§ **TASK DETAILS**
Filter the entries below, keeping every line that has the word "running".

++++ DATA

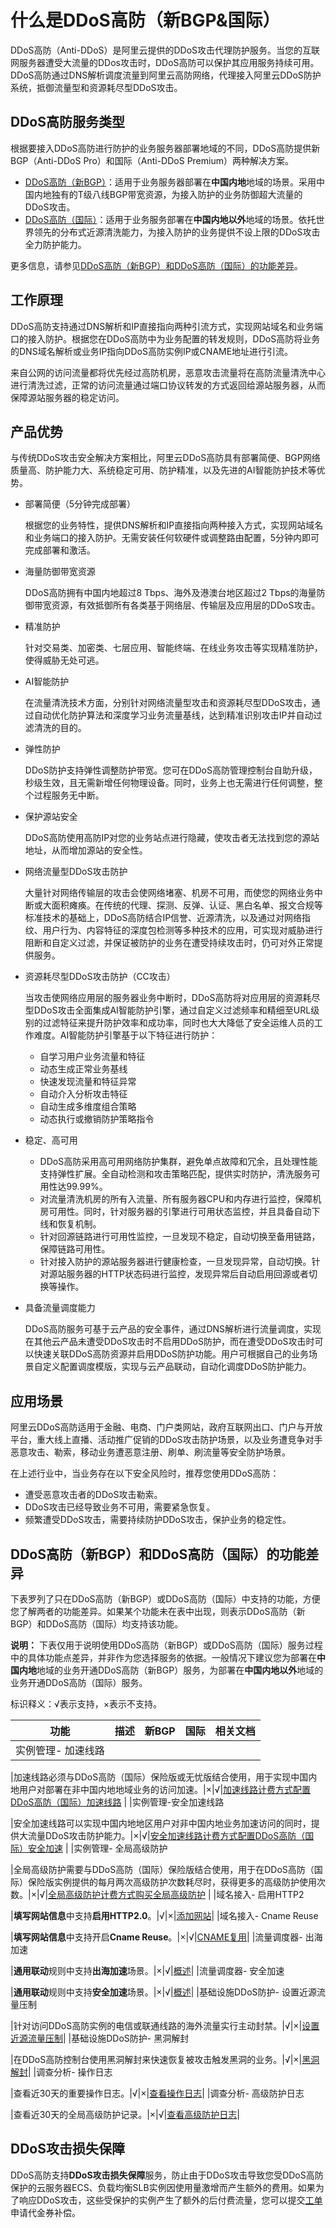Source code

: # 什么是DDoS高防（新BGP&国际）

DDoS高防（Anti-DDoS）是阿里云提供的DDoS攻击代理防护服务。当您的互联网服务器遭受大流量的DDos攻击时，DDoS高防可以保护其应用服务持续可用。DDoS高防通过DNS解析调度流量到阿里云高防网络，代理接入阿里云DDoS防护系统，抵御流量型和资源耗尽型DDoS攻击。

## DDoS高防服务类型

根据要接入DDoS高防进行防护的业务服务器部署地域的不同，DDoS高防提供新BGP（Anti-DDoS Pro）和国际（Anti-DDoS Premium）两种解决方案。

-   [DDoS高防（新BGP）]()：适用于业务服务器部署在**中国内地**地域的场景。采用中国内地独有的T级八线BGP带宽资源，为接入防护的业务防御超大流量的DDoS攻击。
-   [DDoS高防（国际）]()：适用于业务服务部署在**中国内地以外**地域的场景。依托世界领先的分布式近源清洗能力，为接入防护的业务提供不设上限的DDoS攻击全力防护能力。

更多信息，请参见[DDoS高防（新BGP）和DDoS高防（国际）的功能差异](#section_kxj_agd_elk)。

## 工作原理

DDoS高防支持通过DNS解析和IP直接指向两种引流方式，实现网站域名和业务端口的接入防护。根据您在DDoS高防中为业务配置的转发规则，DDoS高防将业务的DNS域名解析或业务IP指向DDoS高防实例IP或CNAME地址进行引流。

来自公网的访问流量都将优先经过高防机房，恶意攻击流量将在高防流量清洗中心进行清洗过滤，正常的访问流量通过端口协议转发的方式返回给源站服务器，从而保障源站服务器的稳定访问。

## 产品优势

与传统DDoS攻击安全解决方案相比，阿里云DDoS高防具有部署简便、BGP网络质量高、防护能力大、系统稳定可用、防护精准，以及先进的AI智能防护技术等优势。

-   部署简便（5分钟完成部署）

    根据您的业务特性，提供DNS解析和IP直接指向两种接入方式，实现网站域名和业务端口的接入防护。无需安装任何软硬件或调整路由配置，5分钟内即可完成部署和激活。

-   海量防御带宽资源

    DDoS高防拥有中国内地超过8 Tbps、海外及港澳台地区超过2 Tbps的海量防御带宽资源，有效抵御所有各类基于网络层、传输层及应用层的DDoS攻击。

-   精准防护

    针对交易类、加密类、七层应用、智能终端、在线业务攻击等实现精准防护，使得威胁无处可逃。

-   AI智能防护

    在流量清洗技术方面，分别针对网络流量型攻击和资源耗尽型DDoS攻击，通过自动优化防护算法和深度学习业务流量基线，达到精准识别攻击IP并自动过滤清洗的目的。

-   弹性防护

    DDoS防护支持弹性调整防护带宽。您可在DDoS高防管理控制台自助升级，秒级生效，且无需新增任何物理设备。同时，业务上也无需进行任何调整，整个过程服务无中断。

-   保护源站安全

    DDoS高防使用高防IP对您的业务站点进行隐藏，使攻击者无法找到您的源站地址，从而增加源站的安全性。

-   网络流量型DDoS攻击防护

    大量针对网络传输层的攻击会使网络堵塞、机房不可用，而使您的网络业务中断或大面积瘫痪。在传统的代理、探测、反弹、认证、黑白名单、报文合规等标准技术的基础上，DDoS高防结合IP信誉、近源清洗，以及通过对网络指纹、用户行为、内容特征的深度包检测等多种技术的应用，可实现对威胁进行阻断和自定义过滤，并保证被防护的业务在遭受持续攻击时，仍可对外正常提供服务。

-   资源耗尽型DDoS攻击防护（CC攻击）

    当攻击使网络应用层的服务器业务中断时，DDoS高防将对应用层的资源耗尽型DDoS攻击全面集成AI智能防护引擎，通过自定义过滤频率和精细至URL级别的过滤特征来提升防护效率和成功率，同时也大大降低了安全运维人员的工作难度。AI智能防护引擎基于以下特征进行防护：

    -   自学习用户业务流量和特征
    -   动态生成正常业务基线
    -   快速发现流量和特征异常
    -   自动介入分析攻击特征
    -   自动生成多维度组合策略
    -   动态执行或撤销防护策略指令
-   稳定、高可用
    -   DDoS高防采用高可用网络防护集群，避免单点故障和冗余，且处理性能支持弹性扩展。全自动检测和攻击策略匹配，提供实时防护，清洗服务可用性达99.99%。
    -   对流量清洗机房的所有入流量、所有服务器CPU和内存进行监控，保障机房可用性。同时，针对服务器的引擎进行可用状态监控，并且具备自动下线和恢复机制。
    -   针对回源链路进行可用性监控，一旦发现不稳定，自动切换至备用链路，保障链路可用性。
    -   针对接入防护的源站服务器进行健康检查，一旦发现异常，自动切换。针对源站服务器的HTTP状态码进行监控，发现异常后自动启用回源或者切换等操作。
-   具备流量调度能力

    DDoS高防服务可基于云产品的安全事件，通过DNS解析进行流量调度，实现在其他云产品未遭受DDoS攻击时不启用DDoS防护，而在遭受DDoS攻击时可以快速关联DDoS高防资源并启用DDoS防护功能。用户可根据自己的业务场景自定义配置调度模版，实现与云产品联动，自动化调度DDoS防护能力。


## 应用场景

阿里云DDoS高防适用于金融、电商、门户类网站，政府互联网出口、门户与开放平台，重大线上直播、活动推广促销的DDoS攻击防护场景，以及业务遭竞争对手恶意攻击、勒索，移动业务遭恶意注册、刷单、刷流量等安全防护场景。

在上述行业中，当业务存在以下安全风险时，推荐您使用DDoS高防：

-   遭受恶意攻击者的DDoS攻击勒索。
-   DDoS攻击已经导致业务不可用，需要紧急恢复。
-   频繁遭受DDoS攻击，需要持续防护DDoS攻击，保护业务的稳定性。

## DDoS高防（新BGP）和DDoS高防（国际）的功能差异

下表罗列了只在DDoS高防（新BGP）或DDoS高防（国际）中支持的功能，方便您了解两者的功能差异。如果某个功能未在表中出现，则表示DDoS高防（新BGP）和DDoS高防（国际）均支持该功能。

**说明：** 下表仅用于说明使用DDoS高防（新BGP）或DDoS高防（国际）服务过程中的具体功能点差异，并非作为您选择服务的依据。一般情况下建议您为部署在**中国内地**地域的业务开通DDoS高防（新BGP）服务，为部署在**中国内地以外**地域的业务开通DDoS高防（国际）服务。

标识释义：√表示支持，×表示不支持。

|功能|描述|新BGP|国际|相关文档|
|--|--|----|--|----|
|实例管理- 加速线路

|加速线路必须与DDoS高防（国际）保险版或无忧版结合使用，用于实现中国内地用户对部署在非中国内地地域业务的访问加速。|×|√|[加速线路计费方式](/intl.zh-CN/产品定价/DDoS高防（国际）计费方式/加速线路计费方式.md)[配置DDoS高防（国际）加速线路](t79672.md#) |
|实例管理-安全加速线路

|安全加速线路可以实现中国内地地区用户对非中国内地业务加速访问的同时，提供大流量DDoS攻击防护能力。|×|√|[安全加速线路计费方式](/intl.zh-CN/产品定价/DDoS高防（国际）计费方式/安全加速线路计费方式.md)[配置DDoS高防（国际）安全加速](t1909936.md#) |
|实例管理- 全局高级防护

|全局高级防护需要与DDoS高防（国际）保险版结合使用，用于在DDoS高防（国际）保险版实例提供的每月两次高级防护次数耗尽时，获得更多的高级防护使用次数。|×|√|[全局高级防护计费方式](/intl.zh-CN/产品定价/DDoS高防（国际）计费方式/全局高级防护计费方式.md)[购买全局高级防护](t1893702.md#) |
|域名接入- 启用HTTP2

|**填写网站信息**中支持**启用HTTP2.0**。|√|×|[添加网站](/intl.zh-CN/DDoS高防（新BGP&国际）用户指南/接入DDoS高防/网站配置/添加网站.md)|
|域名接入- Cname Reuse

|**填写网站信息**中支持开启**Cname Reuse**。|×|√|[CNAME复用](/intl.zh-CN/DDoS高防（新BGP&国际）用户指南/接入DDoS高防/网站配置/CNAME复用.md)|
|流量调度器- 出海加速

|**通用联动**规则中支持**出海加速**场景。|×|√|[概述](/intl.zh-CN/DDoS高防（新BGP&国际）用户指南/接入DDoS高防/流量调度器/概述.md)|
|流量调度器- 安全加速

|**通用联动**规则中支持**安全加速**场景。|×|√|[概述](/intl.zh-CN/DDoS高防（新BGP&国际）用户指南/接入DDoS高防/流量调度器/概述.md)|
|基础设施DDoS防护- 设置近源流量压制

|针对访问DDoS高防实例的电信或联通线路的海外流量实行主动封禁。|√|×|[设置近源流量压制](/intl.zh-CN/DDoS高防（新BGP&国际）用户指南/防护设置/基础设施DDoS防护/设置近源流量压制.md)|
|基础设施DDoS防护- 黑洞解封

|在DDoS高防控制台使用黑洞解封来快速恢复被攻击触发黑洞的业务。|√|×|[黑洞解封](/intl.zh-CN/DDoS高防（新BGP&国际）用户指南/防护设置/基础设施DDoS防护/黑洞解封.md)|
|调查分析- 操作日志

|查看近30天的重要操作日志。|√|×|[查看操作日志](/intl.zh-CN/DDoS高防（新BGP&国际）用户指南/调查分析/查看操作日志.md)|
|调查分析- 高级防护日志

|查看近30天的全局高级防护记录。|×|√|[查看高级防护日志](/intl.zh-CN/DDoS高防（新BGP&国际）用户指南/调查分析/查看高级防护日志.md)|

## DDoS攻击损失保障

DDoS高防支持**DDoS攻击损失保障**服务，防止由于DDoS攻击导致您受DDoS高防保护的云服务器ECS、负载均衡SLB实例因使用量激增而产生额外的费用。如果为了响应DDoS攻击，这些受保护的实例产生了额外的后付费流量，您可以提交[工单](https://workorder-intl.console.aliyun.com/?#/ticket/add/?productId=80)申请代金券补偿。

++++++++
++++ DATA

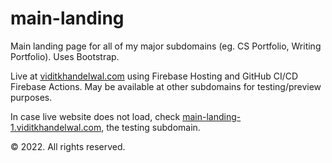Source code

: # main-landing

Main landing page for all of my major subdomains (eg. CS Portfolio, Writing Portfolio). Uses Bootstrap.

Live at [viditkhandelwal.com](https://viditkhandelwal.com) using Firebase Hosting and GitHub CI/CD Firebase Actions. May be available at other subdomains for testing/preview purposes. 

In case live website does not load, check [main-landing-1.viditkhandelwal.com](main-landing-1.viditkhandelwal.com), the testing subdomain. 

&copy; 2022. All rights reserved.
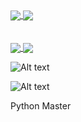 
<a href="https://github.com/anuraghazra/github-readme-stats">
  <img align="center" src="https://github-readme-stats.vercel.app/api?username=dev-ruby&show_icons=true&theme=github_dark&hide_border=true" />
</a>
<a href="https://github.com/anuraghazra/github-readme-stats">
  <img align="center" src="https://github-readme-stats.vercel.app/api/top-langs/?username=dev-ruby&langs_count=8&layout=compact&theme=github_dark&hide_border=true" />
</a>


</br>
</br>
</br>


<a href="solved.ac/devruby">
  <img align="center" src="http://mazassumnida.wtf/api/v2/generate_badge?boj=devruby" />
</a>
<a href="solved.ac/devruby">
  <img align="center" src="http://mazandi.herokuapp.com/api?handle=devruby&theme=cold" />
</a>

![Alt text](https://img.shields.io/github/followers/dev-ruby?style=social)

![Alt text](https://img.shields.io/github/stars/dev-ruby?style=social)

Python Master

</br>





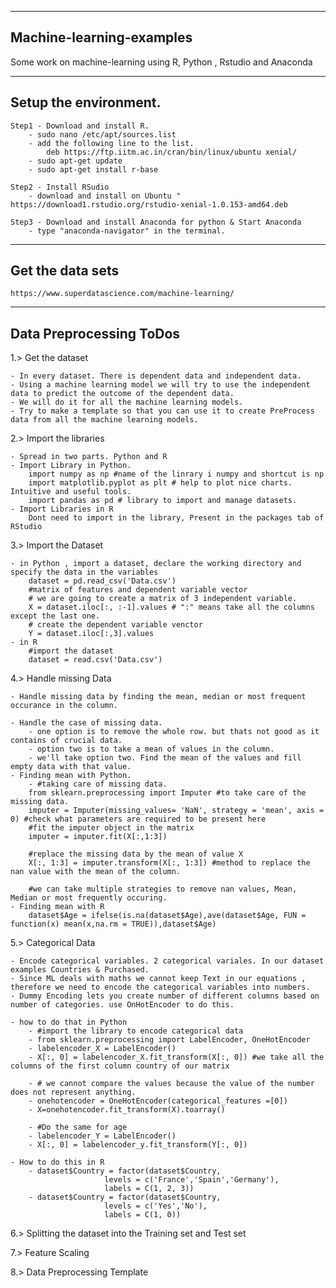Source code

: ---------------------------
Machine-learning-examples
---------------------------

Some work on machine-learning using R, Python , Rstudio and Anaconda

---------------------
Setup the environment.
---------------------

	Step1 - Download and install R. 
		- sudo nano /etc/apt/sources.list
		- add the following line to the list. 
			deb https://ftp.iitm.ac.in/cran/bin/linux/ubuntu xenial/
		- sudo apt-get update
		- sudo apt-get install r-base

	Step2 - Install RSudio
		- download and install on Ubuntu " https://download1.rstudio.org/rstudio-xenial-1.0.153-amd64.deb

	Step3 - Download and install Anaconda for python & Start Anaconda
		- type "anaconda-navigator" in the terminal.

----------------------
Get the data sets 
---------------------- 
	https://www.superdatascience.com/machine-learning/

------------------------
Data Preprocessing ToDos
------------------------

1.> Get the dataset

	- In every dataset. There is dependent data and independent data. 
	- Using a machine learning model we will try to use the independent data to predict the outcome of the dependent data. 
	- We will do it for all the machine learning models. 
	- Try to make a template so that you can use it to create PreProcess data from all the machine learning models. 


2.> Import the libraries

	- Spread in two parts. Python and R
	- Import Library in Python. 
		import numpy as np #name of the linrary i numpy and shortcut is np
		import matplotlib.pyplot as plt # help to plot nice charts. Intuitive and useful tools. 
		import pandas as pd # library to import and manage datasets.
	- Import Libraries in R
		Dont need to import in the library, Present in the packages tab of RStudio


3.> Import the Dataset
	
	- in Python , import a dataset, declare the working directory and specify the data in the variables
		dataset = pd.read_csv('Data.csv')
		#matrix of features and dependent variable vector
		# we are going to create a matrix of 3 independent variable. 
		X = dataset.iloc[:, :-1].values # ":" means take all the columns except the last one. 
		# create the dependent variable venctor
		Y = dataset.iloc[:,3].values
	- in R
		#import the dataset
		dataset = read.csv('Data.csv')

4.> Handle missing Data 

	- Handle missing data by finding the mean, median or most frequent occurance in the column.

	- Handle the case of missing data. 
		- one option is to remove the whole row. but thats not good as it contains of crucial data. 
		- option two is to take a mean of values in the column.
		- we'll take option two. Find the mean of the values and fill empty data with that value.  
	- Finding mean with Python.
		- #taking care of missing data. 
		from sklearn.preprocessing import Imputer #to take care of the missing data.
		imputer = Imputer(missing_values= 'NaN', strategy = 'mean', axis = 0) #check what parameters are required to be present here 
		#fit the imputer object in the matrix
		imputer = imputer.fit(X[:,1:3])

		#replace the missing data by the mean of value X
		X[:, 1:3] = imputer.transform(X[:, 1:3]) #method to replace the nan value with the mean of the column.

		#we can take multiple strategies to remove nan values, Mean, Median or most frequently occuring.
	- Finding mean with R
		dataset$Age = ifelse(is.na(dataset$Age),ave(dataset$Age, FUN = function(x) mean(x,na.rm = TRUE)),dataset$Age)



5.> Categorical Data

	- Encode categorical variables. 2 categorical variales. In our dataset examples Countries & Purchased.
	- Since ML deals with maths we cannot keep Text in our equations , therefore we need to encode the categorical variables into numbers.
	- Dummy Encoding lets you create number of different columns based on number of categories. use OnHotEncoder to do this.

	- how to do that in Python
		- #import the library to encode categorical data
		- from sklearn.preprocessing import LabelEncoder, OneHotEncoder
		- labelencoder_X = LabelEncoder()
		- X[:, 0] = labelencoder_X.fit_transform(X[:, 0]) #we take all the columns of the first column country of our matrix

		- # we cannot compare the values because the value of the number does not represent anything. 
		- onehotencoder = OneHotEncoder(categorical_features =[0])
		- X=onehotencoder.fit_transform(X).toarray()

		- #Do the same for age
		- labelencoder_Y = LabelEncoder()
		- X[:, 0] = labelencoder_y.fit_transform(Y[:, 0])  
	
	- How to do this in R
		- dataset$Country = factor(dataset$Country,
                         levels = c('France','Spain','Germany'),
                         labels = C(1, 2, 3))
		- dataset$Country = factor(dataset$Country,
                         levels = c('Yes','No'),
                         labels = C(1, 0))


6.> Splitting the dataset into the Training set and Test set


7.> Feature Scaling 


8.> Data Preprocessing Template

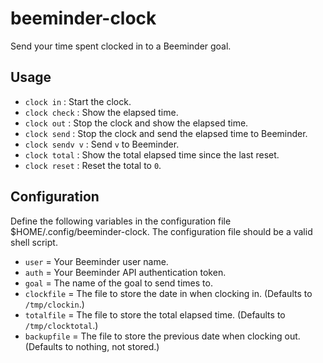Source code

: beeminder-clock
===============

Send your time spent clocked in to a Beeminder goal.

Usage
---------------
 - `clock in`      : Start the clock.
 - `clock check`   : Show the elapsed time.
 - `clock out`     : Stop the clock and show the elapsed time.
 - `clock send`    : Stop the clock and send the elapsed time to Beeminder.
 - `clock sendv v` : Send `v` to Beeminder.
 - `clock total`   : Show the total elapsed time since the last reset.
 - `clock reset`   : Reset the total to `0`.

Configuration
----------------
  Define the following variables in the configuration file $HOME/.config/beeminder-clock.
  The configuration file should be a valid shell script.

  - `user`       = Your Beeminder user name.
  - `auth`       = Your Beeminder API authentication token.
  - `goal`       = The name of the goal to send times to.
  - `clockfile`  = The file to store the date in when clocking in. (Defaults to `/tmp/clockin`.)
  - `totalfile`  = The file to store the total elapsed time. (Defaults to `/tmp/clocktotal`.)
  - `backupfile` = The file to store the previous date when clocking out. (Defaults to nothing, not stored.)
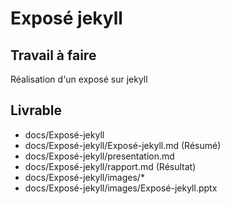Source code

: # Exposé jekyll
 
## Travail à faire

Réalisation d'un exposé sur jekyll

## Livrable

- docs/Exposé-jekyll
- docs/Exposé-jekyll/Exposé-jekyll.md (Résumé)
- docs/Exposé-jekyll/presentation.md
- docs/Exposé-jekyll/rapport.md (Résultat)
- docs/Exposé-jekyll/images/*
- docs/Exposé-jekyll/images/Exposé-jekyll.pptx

++++++++
++++ DATA

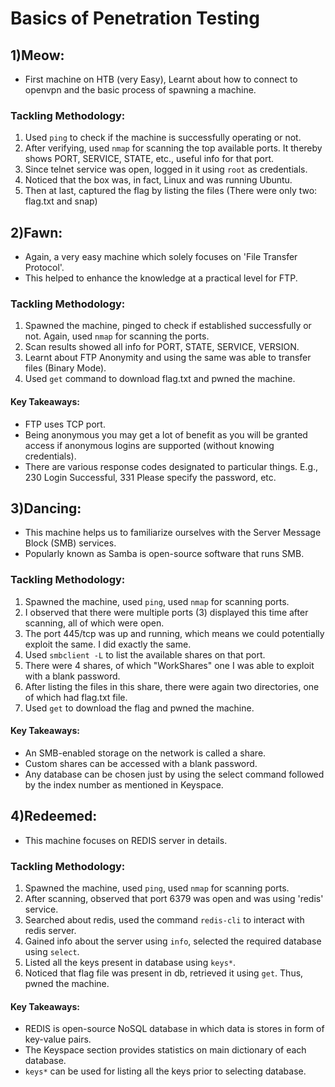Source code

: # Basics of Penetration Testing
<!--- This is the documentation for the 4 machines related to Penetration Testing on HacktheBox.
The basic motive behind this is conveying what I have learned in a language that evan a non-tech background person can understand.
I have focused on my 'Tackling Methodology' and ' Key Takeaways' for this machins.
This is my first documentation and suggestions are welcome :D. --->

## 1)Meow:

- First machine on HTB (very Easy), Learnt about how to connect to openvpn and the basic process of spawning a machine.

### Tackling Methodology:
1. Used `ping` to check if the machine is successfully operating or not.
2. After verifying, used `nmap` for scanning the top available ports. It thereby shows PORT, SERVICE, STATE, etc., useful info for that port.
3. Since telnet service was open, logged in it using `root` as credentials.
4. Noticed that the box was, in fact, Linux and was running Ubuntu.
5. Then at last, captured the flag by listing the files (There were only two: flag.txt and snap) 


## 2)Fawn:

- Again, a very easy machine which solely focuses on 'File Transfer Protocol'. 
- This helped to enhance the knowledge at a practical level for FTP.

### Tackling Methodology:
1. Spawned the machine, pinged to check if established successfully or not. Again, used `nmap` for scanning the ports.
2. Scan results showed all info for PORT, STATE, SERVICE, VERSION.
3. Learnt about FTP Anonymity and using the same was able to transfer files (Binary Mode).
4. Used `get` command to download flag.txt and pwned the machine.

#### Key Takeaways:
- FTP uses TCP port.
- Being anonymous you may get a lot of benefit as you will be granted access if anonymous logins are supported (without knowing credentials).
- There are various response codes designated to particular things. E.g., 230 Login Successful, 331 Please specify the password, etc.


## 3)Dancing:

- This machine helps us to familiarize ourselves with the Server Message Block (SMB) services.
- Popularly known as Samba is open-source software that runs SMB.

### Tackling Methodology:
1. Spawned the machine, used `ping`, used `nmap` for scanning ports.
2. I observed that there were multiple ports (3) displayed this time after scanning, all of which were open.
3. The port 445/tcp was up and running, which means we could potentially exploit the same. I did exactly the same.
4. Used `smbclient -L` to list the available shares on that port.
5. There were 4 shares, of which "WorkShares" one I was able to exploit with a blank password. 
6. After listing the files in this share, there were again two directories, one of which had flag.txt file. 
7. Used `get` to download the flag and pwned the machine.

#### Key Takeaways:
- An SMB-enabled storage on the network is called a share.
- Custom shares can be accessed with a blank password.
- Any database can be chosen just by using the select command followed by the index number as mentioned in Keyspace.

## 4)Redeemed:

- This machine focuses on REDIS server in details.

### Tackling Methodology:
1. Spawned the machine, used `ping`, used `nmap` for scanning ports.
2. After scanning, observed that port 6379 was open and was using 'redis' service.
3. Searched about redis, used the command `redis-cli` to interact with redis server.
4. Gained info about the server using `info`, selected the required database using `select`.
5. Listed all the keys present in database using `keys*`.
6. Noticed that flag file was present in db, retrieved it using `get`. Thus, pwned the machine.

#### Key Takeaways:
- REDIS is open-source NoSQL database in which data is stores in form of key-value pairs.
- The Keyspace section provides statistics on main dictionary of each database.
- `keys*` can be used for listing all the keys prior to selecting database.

++++++++

§ **RESPONSE AREA**
4. Noticed that the box was, in fact, Linux and was running Ubuntu.
3. The port 445/tcp was up and running, which means we could potentially exploit the same. I did exactly the same.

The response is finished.